## What is being asked:
Only the lines below between the ones containing "- All tests passing" and "- Development plan clear", inclusive, are to be reproduced, each exactly as it stands.

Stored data

★ ★ ★ ★ ★

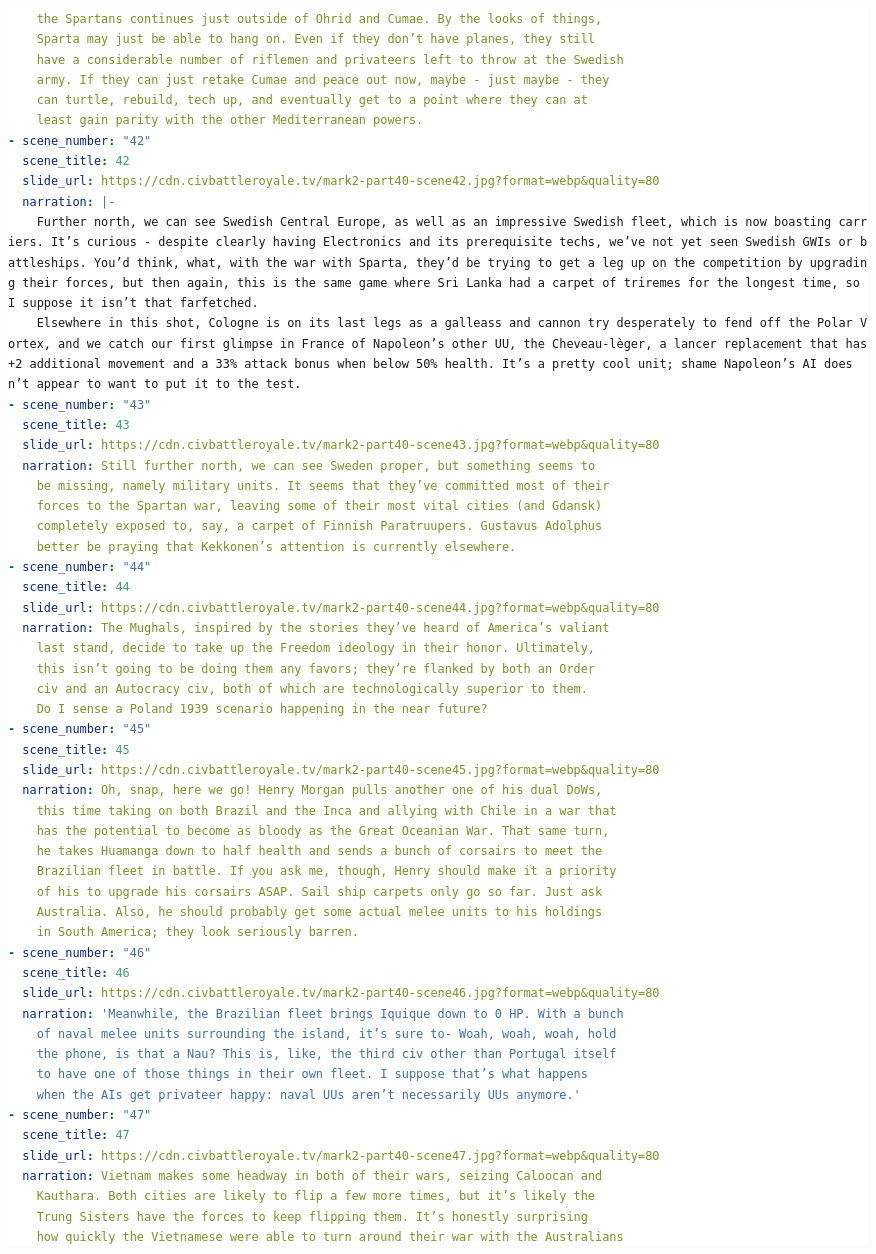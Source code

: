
 ```yaml
    the Spartans continues just outside of Ohrid and Cumae. By the looks of things,
    Sparta may just be able to hang on. Even if they don’t have planes, they still
    have a considerable number of riflemen and privateers left to throw at the Swedish
    army. If they can just retake Cumae and peace out now, maybe - just maybe - they
    can turtle, rebuild, tech up, and eventually get to a point where they can at
    least gain parity with the other Mediterranean powers.
- scene_number: "42"
  scene_title: 42
  slide_url: https://cdn.civbattleroyale.tv/mark2-part40-scene42.jpg?format=webp&quality=80
  narration: |-
    Further north, we can see Swedish Central Europe, as well as an impressive Swedish fleet, which is now boasting carriers. It’s curious - despite clearly having Electronics and its prerequisite techs, we’ve not yet seen Swedish GWIs or battleships. You’d think, what, with the war with Sparta, they’d be trying to get a leg up on the competition by upgrading their forces, but then again, this is the same game where Sri Lanka had a carpet of triremes for the longest time, so I suppose it isn’t that farfetched.
    Elsewhere in this shot, Cologne is on its last legs as a galleass and cannon try desperately to fend off the Polar Vortex, and we catch our first glimpse in France of Napoleon’s other UU, the Cheveau-lèger, a lancer replacement that has +2 additional movement and a 33% attack bonus when below 50% health. It’s a pretty cool unit; shame Napoleon’s AI doesn’t appear to want to put it to the test.
- scene_number: "43"
  scene_title: 43
  slide_url: https://cdn.civbattleroyale.tv/mark2-part40-scene43.jpg?format=webp&quality=80
  narration: Still further north, we can see Sweden proper, but something seems to
    be missing, namely military units. It seems that they’ve committed most of their
    forces to the Spartan war, leaving some of their most vital cities (and Gdansk)
    completely exposed to, say, a carpet of Finnish Paratruupers. Gustavus Adolphus
    better be praying that Kekkonen’s attention is currently elsewhere.
- scene_number: "44"
  scene_title: 44
  slide_url: https://cdn.civbattleroyale.tv/mark2-part40-scene44.jpg?format=webp&quality=80
  narration: The Mughals, inspired by the stories they’ve heard of America’s valiant
    last stand, decide to take up the Freedom ideology in their honor. Ultimately,
    this isn’t going to be doing them any favors; they’re flanked by both an Order
    civ and an Autocracy civ, both of which are technologically superior to them.
    Do I sense a Poland 1939 scenario happening in the near future?
- scene_number: "45"
  scene_title: 45
  slide_url: https://cdn.civbattleroyale.tv/mark2-part40-scene45.jpg?format=webp&quality=80
  narration: Oh, snap, here we go! Henry Morgan pulls another one of his dual DoWs,
    this time taking on both Brazil and the Inca and allying with Chile in a war that
    has the potential to become as bloody as the Great Oceanian War. That same turn,
    he takes Huamanga down to half health and sends a bunch of corsairs to meet the
    Brazilian fleet in battle. If you ask me, though, Henry should make it a priority
    of his to upgrade his corsairs ASAP. Sail ship carpets only go so far. Just ask
    Australia. Also, he should probably get some actual melee units to his holdings
    in South America; they look seriously barren.
- scene_number: "46"
  scene_title: 46
  slide_url: https://cdn.civbattleroyale.tv/mark2-part40-scene46.jpg?format=webp&quality=80
  narration: 'Meanwhile, the Brazilian fleet brings Iquique down to 0 HP. With a bunch
    of naval melee units surrounding the island, it’s sure to- Woah, woah, woah, hold
    the phone, is that a Nau? This is, like, the third civ other than Portugal itself
    to have one of those things in their own fleet. I suppose that’s what happens
    when the AIs get privateer happy: naval UUs aren’t necessarily UUs anymore.'
- scene_number: "47"
  scene_title: 47
  slide_url: https://cdn.civbattleroyale.tv/mark2-part40-scene47.jpg?format=webp&quality=80
  narration: Vietnam makes some headway in both of their wars, seizing Caloocan and
    Kauthara. Both cities are likely to flip a few more times, but it’s likely the
    Trung Sisters have the forces to keep flipping them. It’s honestly surprising
    how quickly the Vietnamese were able to turn around their war with the Australians
```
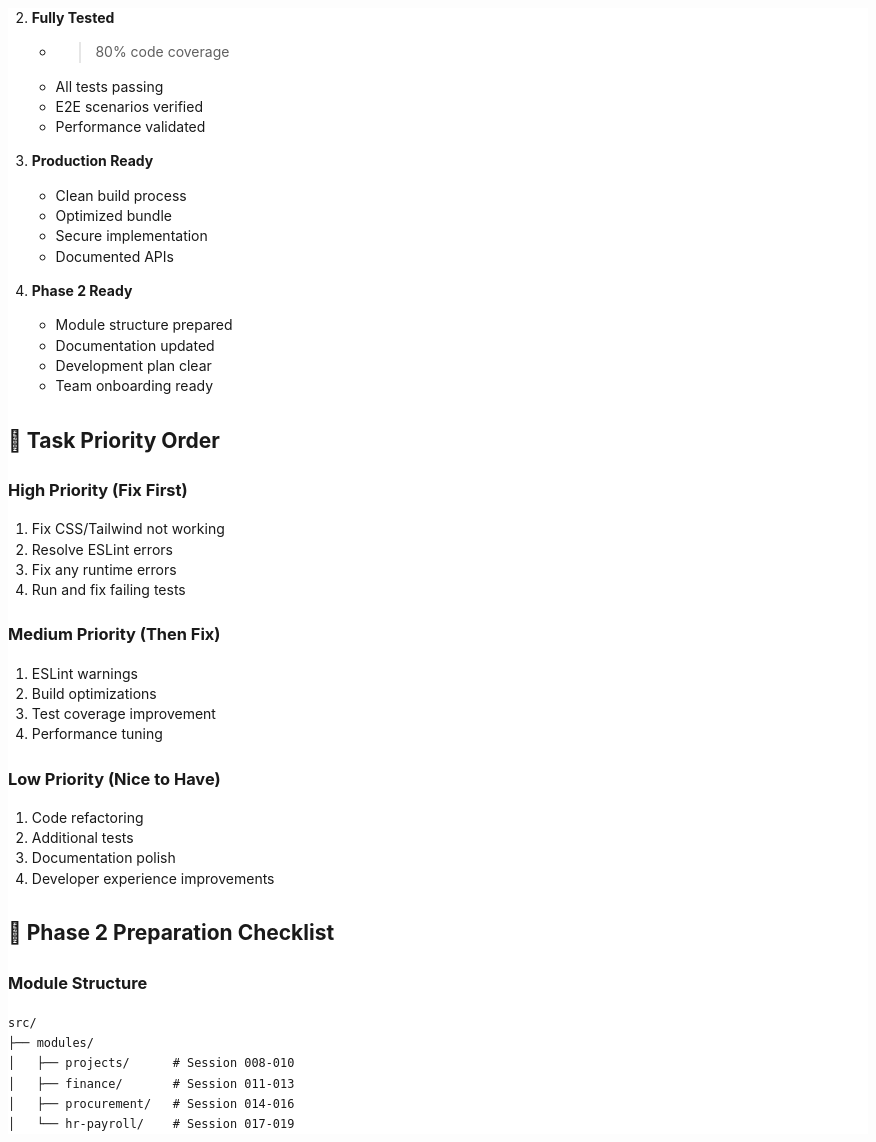 2. **Fully Tested**
   - >80% code coverage
   - All tests passing
   - E2E scenarios verified
   - Performance validated

3. **Production Ready**
   - Clean build process
   - Optimized bundle
   - Secure implementation
   - Documented APIs

4. **Phase 2 Ready**
   - Module structure prepared
   - Documentation updated
   - Development plan clear
   - Team onboarding ready

## 📝 Task Priority Order

### High Priority (Fix First)
1. Fix CSS/Tailwind not working
2. Resolve ESLint errors
3. Fix any runtime errors
4. Run and fix failing tests

### Medium Priority (Then Fix)
1. ESLint warnings
2. Build optimizations
3. Test coverage improvement
4. Performance tuning

### Low Priority (Nice to Have)
1. Code refactoring
2. Additional tests
3. Documentation polish
4. Developer experience improvements

## 🚀 Phase 2 Preparation Checklist

### Module Structure
```
src/
├── modules/
│   ├── projects/      # Session 008-010
│   ├── finance/       # Session 011-013
│   ├── procurement/   # Session 014-016
│   └── hr-payroll/    # Session 017-019
```
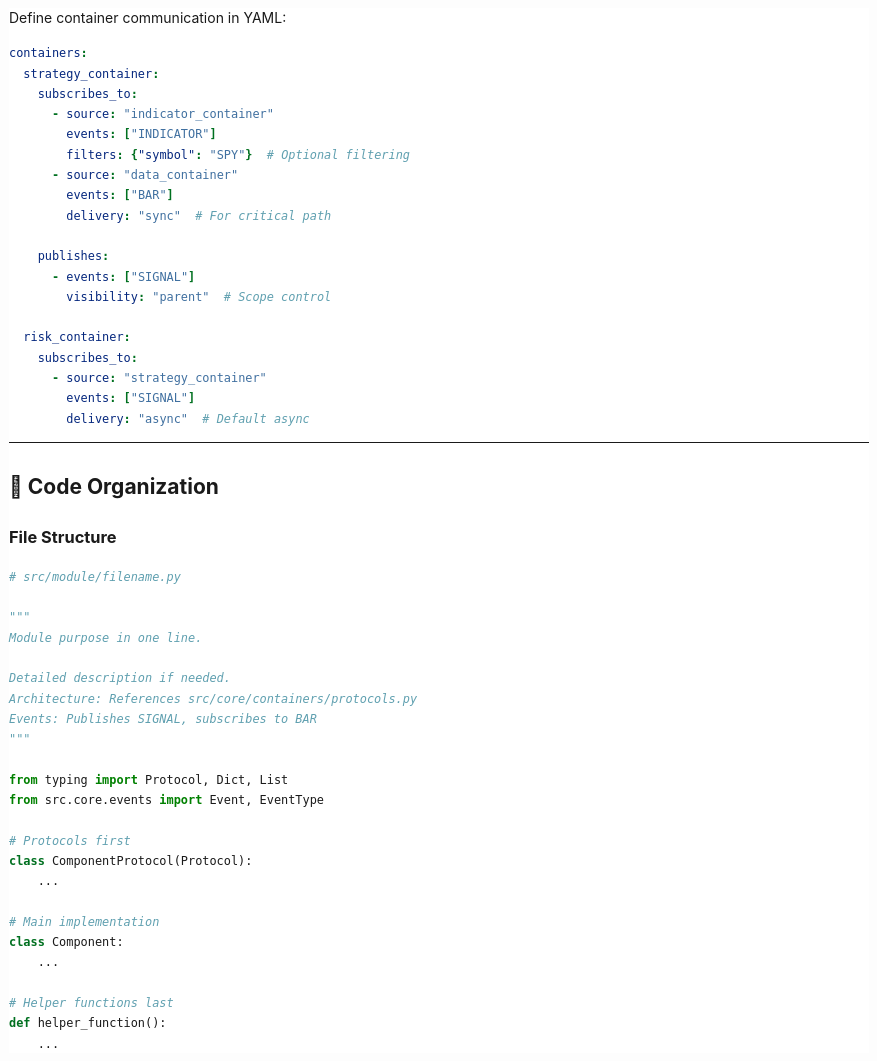 Define container communication in YAML:

```yaml
containers:
  strategy_container:
    subscribes_to:
      - source: "indicator_container"
        events: ["INDICATOR"]
        filters: {"symbol": "SPY"}  # Optional filtering
      - source: "data_container" 
        events: ["BAR"]
        delivery: "sync"  # For critical path
        
    publishes:
      - events: ["SIGNAL"]
        visibility: "parent"  # Scope control
        
  risk_container:
    subscribes_to:
      - source: "strategy_container"
        events: ["SIGNAL"]
        delivery: "async"  # Default async
```

---

## 📝 Code Organization

### File Structure

```python
# src/module/filename.py

"""
Module purpose in one line.

Detailed description if needed.
Architecture: References src/core/containers/protocols.py
Events: Publishes SIGNAL, subscribes to BAR
"""

from typing import Protocol, Dict, List
from src.core.events import Event, EventType

# Protocols first
class ComponentProtocol(Protocol):
    ...

# Main implementation
class Component:
    ...

# Helper functions last
def helper_function():
    ...
```
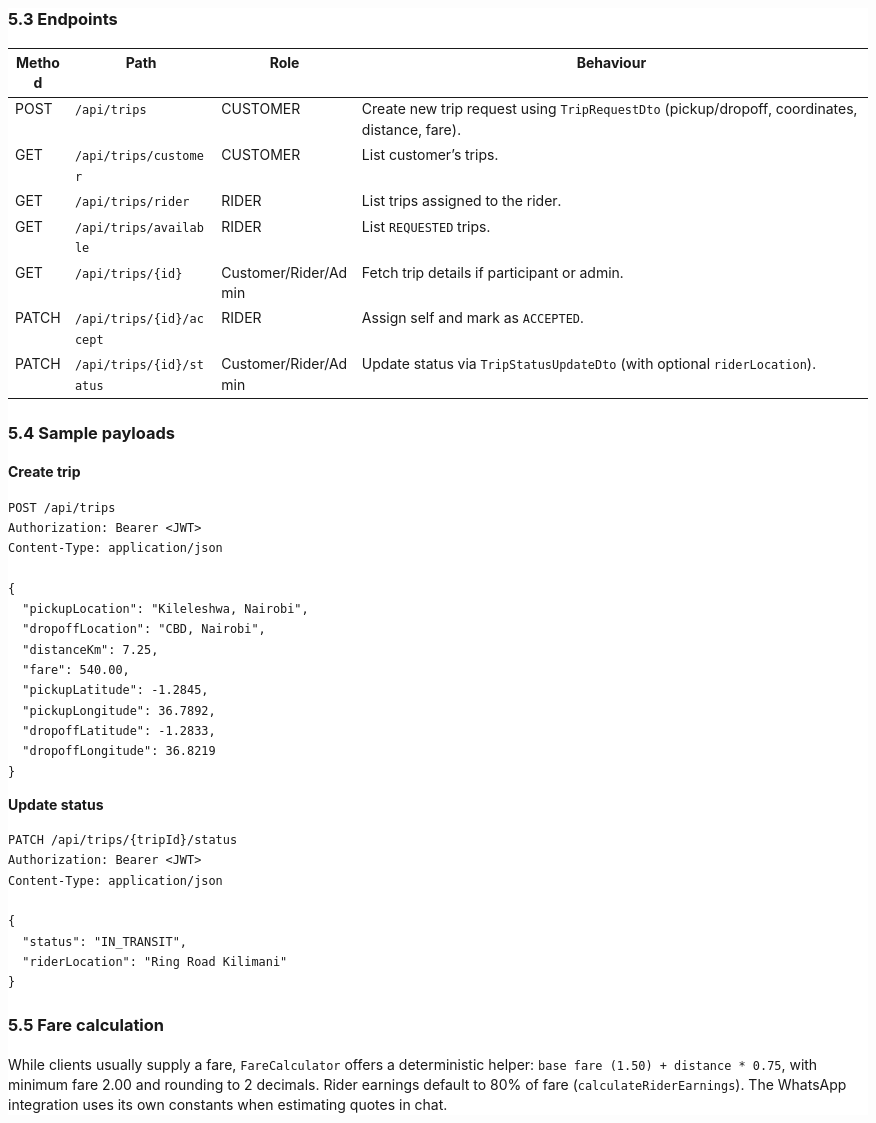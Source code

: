 ### 5.3 Endpoints
| Method | Path | Role | Behaviour |
|--------|------|------|-----------|
| POST | `/api/trips` | CUSTOMER | Create new trip request using `TripRequestDto` (pickup/dropoff, coordinates, distance, fare). |
| GET | `/api/trips/customer` | CUSTOMER | List customer’s trips. |
| GET | `/api/trips/rider` | RIDER | List trips assigned to the rider. |
| GET | `/api/trips/available` | RIDER | List `REQUESTED` trips. |
| GET | `/api/trips/{id}` | Customer/Rider/Admin | Fetch trip details if participant or admin. |
| PATCH | `/api/trips/{id}/accept` | RIDER | Assign self and mark as `ACCEPTED`. |
| PATCH | `/api/trips/{id}/status` | Customer/Rider/Admin | Update status via `TripStatusUpdateDto` (with optional `riderLocation`). |

### 5.4 Sample payloads
**Create trip**
```http
POST /api/trips
Authorization: Bearer <JWT>
Content-Type: application/json

{
  "pickupLocation": "Kileleshwa, Nairobi",
  "dropoffLocation": "CBD, Nairobi",
  "distanceKm": 7.25,
  "fare": 540.00,
  "pickupLatitude": -1.2845,
  "pickupLongitude": 36.7892,
  "dropoffLatitude": -1.2833,
  "dropoffLongitude": 36.8219
}
```

**Update status**
```http
PATCH /api/trips/{tripId}/status
Authorization: Bearer <JWT>
Content-Type: application/json

{
  "status": "IN_TRANSIT",
  "riderLocation": "Ring Road Kilimani"
}
```

### 5.5 Fare calculation
While clients usually supply a fare, `FareCalculator` offers a deterministic helper: `base fare (1.50) + distance * 0.75`, with minimum fare 2.00 and rounding to 2 decimals. Rider earnings default to 80% of fare (`calculateRiderEarnings`). The WhatsApp integration uses its own constants when estimating quotes in chat.
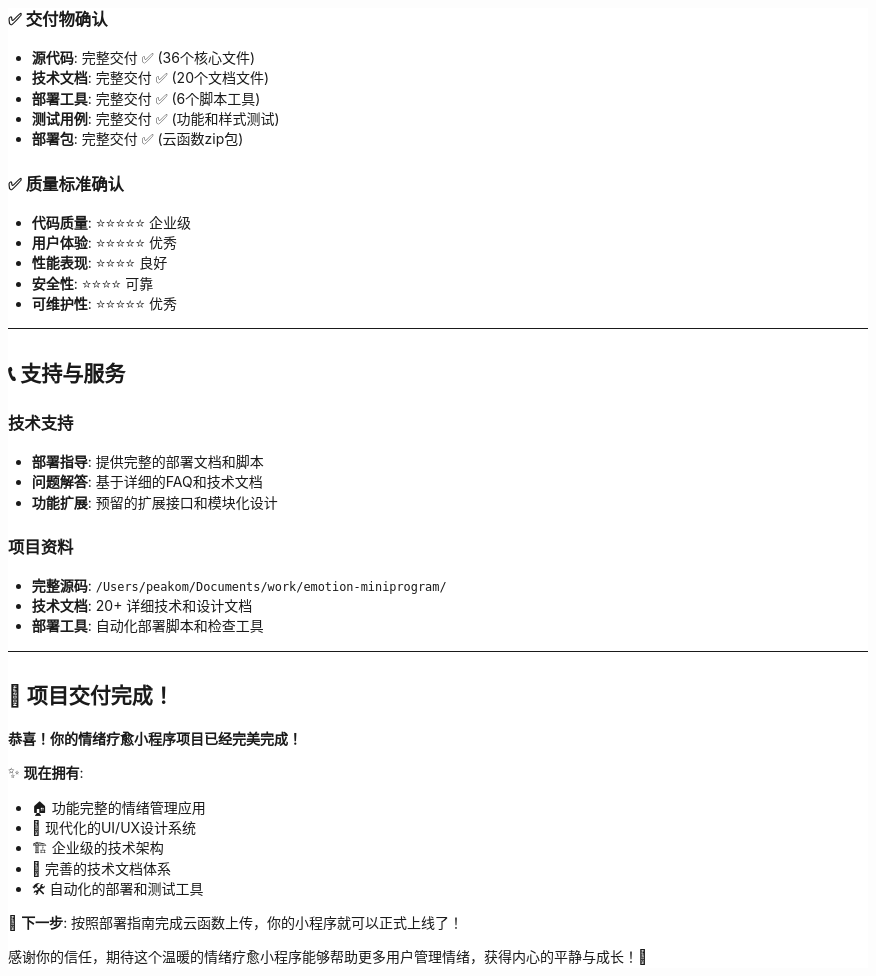 ### ✅ 交付物确认
- **源代码**: 完整交付 ✅ (36个核心文件)
- **技术文档**: 完整交付 ✅ (20个文档文件)
- **部署工具**: 完整交付 ✅ (6个脚本工具)
- **测试用例**: 完整交付 ✅ (功能和样式测试)
- **部署包**: 完整交付 ✅ (云函数zip包)

### ✅ 质量标准确认
- **代码质量**: ⭐⭐⭐⭐⭐ 企业级
- **用户体验**: ⭐⭐⭐⭐⭐ 优秀
- **性能表现**: ⭐⭐⭐⭐ 良好  
- **安全性**: ⭐⭐⭐⭐ 可靠
- **可维护性**: ⭐⭐⭐⭐⭐ 优秀

---

## 📞 支持与服务

### 技术支持
- **部署指导**: 提供完整的部署文档和脚本
- **问题解答**: 基于详细的FAQ和技术文档
- **功能扩展**: 预留的扩展接口和模块化设计

### 项目资料
- **完整源码**: `/Users/peakom/Documents/work/emotion-miniprogram/`
- **技术文档**: 20+ 详细技术和设计文档
- **部署工具**: 自动化部署脚本和检查工具

---

## 🎊 项目交付完成！

**恭喜！你的情绪疗愈小程序项目已经完美完成！**

✨ **现在拥有**:
- 🏠 功能完整的情绪管理应用
- 🎨 现代化的UI/UX设计系统  
- 🏗️ 企业级的技术架构
- 📖 完善的技术文档体系
- 🛠️ 自动化的部署和测试工具

🚀 **下一步**: 按照部署指南完成云函数上传，你的小程序就可以正式上线了！

感谢你的信任，期待这个温暖的情绪疗愈小程序能够帮助更多用户管理情绪，获得内心的平静与成长！💚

★ ★ ★ ★ ★

## Answer section:
   - All tests passing
   - E2E scenarios verified
   - Performance validated

3. **Production Ready**
   - Clean build process
   - Optimized bundle
   - Secure implementation
   - Documented APIs

4. **Phase 2 Ready**
   - Module structure prepared
   - Documentation updated
   - Development plan clear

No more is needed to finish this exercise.